Alice’s Take: After COVID and a few years of Western indifference, Chinese cultural exports feel like they're returning to the enthusiasm of the early 2010s. What's different now is that Chinese creators and the government are actively projecting that richness outward — from traditional kung fu films to new animation to AI-generated content. Domestically, cinema is also benefiting from a cost-conscious moment.

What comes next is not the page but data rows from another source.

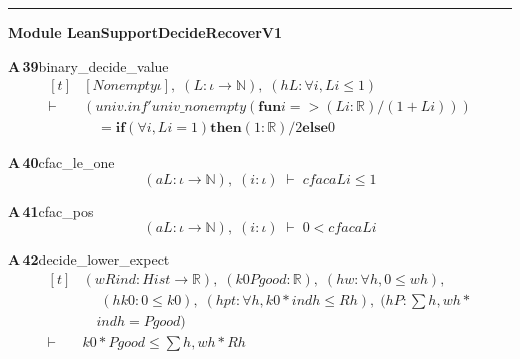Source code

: \documentclass[conference]{IEEEtran}
\theoremstyle{definition}
\newcommand{\lean}[1]{\textsf{\footnotesize #1}}
\begin{document}
\vspace{4pt}\noindent\rule{\columnwidth}{0.4pt}\par\vspace{2pt}
\noindent\textbf{Module \lean{LeanSupportDecideRecoverV1}}\par\vspace{3pt}

\noindent\textbf{A\,39}\quad\lean{binary\_decide\_value}
{\footnotesize\[ \begin{aligned}[t]
&[\mathit{Nonempty} \iota ],\; (\mathit{L} : \iota \to \mathbb{N} ),\; (\mathit{hL} : \forall \mathit{i}, \mathit{L} \mathit{i} \leq 1)\\
\vdash\;&(\mathit{univ}.\mathit{inf'} \mathit{univ\_nonempty} (\mathbf{fun} \mathit{i} => (\mathit{L} \mathit{i} : \mathbb{R} ) / (1 + \mathit{L} \mathit{i})))\\
&\quad = \mathbf{if} (\forall \mathit{i}, \mathit{L} \mathit{i} = 1) \mathbf{then} (1 : \mathbb{R} ) / 2 \mathbf{else} 0
\end{aligned} \]}

\noindent\textbf{A\,40}\quad\lean{cfac\_le\_one}
{\footnotesize\[ (\mathit{a} \mathit{L} : \iota \to \mathbb{N} ),\; (\mathit{i} : \iota ) \;\vdash\; \mathit{cfac} \mathit{a} \mathit{L} \mathit{i} \leq 1 \]}

\noindent\textbf{A\,41}\quad\lean{cfac\_pos}
{\footnotesize\[ (\mathit{a} \mathit{L} : \iota \to \mathbb{N} ),\; (\mathit{i} : \iota ) \;\vdash\; 0 < \mathit{cfac} \mathit{a} \mathit{L} \mathit{i} \]}

\noindent\textbf{A\,42}\quad\lean{decide\_lower\_expect}
{\footnotesize\[ \begin{aligned}[t]
&(\mathit{w} \mathit{R} \mathit{ind} : \mathit{Hist} \to \mathbb{R} ),\; (\mathit{k0} \mathit{Pgood} : \mathbb{R} ),\; (\mathit{hw} : \forall \mathit{h}, 0 \leq \mathit{w} \mathit{h}),\\
&\quad \; (\mathit{hk0} : 0 \leq \mathit{k0}),\; (\mathit{hpt} : \forall \mathit{h}, \mathit{k0} * \mathit{ind} \mathit{h} \leq \mathit{R} \mathit{h}),\; (\mathit{hP} : \textstyle\sum \mathit{h}, \mathit{w} \mathit{h} *\\
&\quad \mathit{ind} \mathit{h} = \mathit{Pgood})\\
\vdash\;&\mathit{k0} * \mathit{Pgood} \leq \textstyle\sum \mathit{h}, \mathit{w} \mathit{h} * \mathit{R} \mathit{h}
\end{aligned} \]}
\end{document}
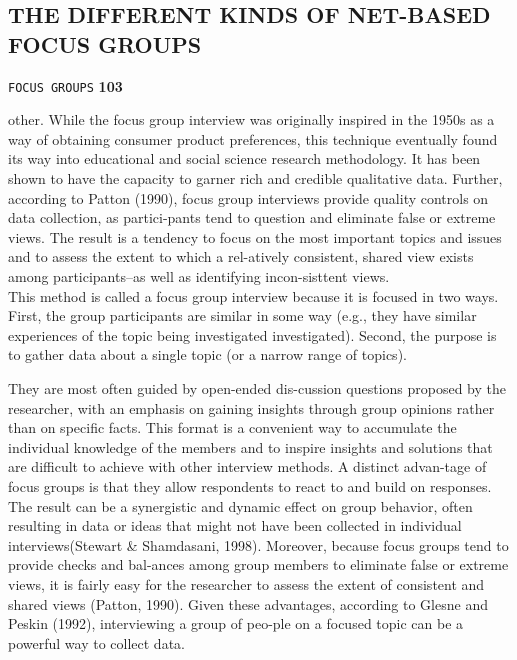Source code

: \documentclass[a4,9pt]{beamer}
\begin{document}
\begin{frame}
\section*{THE DIFFERENT KINDS OF NET-BASED FOCUS GROUPS }
\begin{flushright}
 \texttt{FOCUS GROUPS} \hspace*{1cm} \textbf{103}
\end{flushright}

\vspace*{0.5cm}
other. While the focus group interview was originally inspired in the 1950s as a way of obtaining consumer product preferences, this technique eventually found its way into educational and social science research methodology. It has been shown to have the capacity to garner rich and credible qualitative data. Further, according to Patton (1990), focus group interviews provide quality controls on data collection, as partici-pants tend to question and eliminate false or extreme views. The result is a tendency to focus on the most important topics and issues and to assess the extent to which a rel-atively consistent, shared view exists among participants--as well as identifying incon-sisttent views.\\
\hspace*{0.5cm} This method is called a focus group interview because it is focused in two ways.
First, the group participants are similar in some way (e.g., they have similar experiences of the topic being investigated investigated). Second, the purpose is to gather data about a single topic (or a narrow range of topics).
\end{frame}

\begin{frame}
They are most often guided by open-ended dis-cussion questions proposed by  the researcher, with an emphasis on gaining insights through group opinions rather than on specific facts. This format is a convenient way to accumulate the individual knowledge of the members and to inspire insights and solutions that are difficult to achieve with other interview methods. A distinct advan-tage of focus groups is that they allow respondents to react to and build on responses. The result can be a synergistic and dynamic effect on group behavior, often resulting in data or ideas that might not have been collected in individual interviews(Stewart \& Shamdasani, 1998). Moreover, because focus groups tend to provide checks and bal-ances among group members to eliminate false or extreme views, it is fairly easy for the researcher to assess the extent of consistent and shared views (Patton, 1990). Given these advantages, according to Glesne and Peskin (1992), interviewing a group of peo-ple on a focused topic can be a powerful way to collect data.
\end{frame}
\end{document}
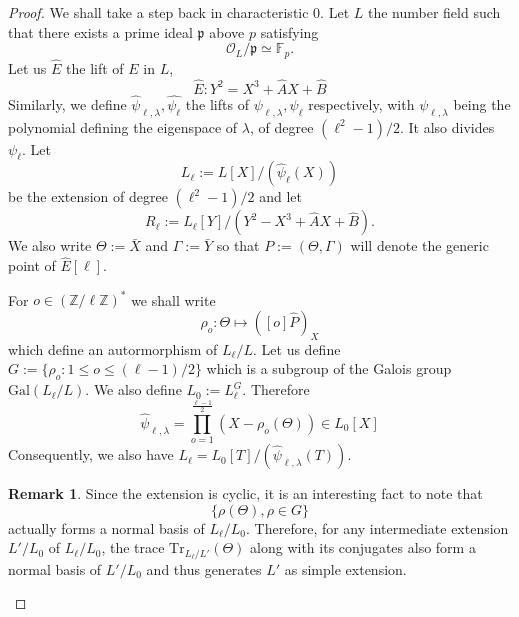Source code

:\documentclass[12pt]{article}
\theoremstyle{plain}
\theoremstyle{definition}
\newtheorem*{remark}{Remark}
\def\Z{\ensuremath{\mathbb{Z}}}
\def\F{\ensuremath{\mathbb{F}}}
\begin{document}
\begin{proof}
We shall take a step back in characteristic $0$. Let $L$ the number field 
such that there exists a prime ideal $\mathfrak{p}$ above $p$ satisfying 
\begin{equation}
\mathcal{O}_L/\mathfrak{p} \simeq \F_p.
\end{equation}
Let us $\widehat{E}$ the lift of $E$ in $L$,
\[
\widehat{E} : Y^2 = X^3 + \widehat{A}X + \widehat{B}
\]
Similarly, we define $\widehat{\psi}_{\ell,\lambda}, \widehat{\psi_\ell}$ the 
lifts of $\psi_{\ell,\lambda}, \psi_\ell$ respectively, with 
$\psi_{\ell,\lambda}$ being the polynomial defining the eigenspace of $\lambda$, 
of degree $(\ell^2 - 1)/2$. It also divides $\psi_\ell$. Let 
\[
L_\ell:=L[X]/(\widehat{\psi}_\ell(X))
\]
be the extension of degree $(\ell^2-1)/2$ and let 
\[
R_\ell:=L_\ell[Y]/(Y^2-X^3+\widehat{A}X+\widehat{B}). 
\]
We also write $\Theta:=\bar{X}$ and $\Gamma:=\bar{Y}$ so that 
$P:=(\Theta,\Gamma)$ will denote the generic point of $\widehat{E}[\ell]$.

For $o\in(\Z/\ell\Z)^{\ast}$ we shall write
\begin{equation}
\rho_o : \Theta \mapsto ([o]\widehat{P})_X
\end{equation}
which define an autormorphism of $L_\ell/L$. Let us define 
$G:=\lbrace{\rho_o : 1 \leq o\leq (\ell-1)/2}\rbrace$ which is a subgroup of 
the Galois group $\text{Gal}(L_\ell/L)$. We also define $L_0 := L_\ell^G$. Therefore
\begin{equation}
\widehat{\psi}_{\ell,\lambda}=\prod_{o=1}^{\tfrac{\ell-1}{2}}{(X-\rho_o(\Theta))}\in
L_0[X]
\end{equation}
Consequently, we also have $L_\ell = L_0[T]/(\widehat{\psi}_{\ell,\lambda}(T))$.

\begin{remark}
Since the extension is cyclic, it is an interesting fact to note that
\[
\lbrace{\rho(\Theta), \rho\in G}\rbrace
\]
actually forms a normal basis of $L_\ell/L_0$. Therefore, for any intermediate 
extension $L'/L_0$ of $L_\ell/L_0$, the trace $\text{Tr}_{L_\ell/L'}(\Theta)$ 
along with its conjugates also form a normal basis of $L'/L_0$ and thus 
generates $L'$ as simple extension.
\end{remark}


\end{proof}
\end{document}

Going to the cinema is cheap relative to other entertainment, and the government has been actively promoting it. The AI angle is the bigger story though: China's edge in short-form video AI comes down to data. Douyin's user base generates content at a scale that Instagram can't match. That lead will compound.
James’ Prediction: Seeing Gong Li open Cannes alongside Jane Fonda was a genuine signal of how far China’s cultural footprint has extended. The vibrancy underneath that moment is real: box office already past $1.89 billion, Chinese video AI models outperforming American counterparts on key benchmarks, and the first Chinese show in Netflix’s global non-English top 10. We’re watching an inflection point.
James’ Prediction: Within five years, the highest-grossing actor in the world will be Chinese. China is already the second-largest film market globally, and when it becomes the largest, a Chinese actor at the top is the natural conclusion. This trend is already in motion.
Alice’s Prediction: Beijing will approve H200 imports within the coming months. Jensen Huang has built real goodwill with everyday Chinese people, and you can see it across social media. He knows how to play the game between the US and China, and he is one of the last figures who can genuinely benefit from both sides. Beijing simply does not have enough capacity through Huawei and SMIC to meet the compute demands AI will generate. The H200s get approved.